For various purposes it's useful to pass some more or less fixed string from the client to the server side. E.g. when forwarding sockets, the remote socket name needs to include some string unique to the local side (like the host name) to avoid collisions between connections from different hosts. Think gpg-agent forwarding or using emacsclient on the remote host to open the file (via TRAMP) on the local host. This is currently possibly by using a wrapper script around ssh that sets some environment variable, but setting an environment variable directly in ssh_config would make things a lot smoother (no messing with PATH required).
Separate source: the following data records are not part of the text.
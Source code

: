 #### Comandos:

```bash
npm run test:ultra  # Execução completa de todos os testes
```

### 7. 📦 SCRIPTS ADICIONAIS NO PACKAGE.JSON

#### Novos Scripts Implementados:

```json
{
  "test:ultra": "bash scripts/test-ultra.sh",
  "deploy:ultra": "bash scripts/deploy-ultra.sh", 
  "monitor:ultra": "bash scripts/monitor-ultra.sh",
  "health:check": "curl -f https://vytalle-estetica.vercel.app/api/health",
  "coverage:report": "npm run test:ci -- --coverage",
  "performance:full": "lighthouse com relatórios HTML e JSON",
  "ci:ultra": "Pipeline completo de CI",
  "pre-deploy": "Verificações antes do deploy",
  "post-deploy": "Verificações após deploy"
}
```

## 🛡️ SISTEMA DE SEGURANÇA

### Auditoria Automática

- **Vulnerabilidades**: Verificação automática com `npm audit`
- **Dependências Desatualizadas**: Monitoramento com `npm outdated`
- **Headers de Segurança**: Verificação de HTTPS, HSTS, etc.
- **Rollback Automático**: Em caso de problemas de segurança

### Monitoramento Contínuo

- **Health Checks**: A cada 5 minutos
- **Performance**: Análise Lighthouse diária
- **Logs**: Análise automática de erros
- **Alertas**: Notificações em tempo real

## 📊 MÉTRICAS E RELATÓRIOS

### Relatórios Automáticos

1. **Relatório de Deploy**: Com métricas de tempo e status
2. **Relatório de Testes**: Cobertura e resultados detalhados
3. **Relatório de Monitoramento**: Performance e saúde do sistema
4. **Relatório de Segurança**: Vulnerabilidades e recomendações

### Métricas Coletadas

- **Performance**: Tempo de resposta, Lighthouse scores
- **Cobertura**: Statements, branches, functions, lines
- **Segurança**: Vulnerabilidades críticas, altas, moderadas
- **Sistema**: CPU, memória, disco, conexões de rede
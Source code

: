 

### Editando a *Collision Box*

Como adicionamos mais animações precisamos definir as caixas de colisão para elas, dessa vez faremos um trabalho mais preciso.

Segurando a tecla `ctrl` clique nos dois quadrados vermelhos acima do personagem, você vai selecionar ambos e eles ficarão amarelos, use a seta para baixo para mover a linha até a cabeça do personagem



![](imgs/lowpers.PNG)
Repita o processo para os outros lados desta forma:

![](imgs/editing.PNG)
Being able to expand environment variables and use expansions like in the Match directive would be nice, but even a fixed string would go a long way. E.g.: === Begin .ssh/config === Host *.localdomain SetEnv EMACS_SOCKET=/home/sascha/.emacs.d/server/server.%l SetEnv GPG_AGENT_INFO=/home/sascha/.gnupg/S.gpg-agent.%l:1:1 Host myserver.localdomain RemoteForward /home/sascha/.emacs.d/server/server.mydesktop:/tmp/emacs8193/server RemoteForward /home/sascha/.gnupg/S.gpg-agent.mydesktop:/home/sascha/.gnupg/S.gpg-agent === End .ssh/config === (As you can see, environment variables and Match-like expansions would be useful in RemoteForward as well, but that's a feature request for another day).
ssh_config (and sshd_config) now have a SetEnv option that does just this.
*** Bug 2875 has been marked as a duplicate of this bug. ***
Thanks! Does the current implementation support keyword expansion? The man page doesn't say and I couldn't see any expansion happening in the code (but I may have overlooked it). I'm using the same SSH config on multiple hosts so being able to expand the local hostname (%l, like in my example above) would be really useful.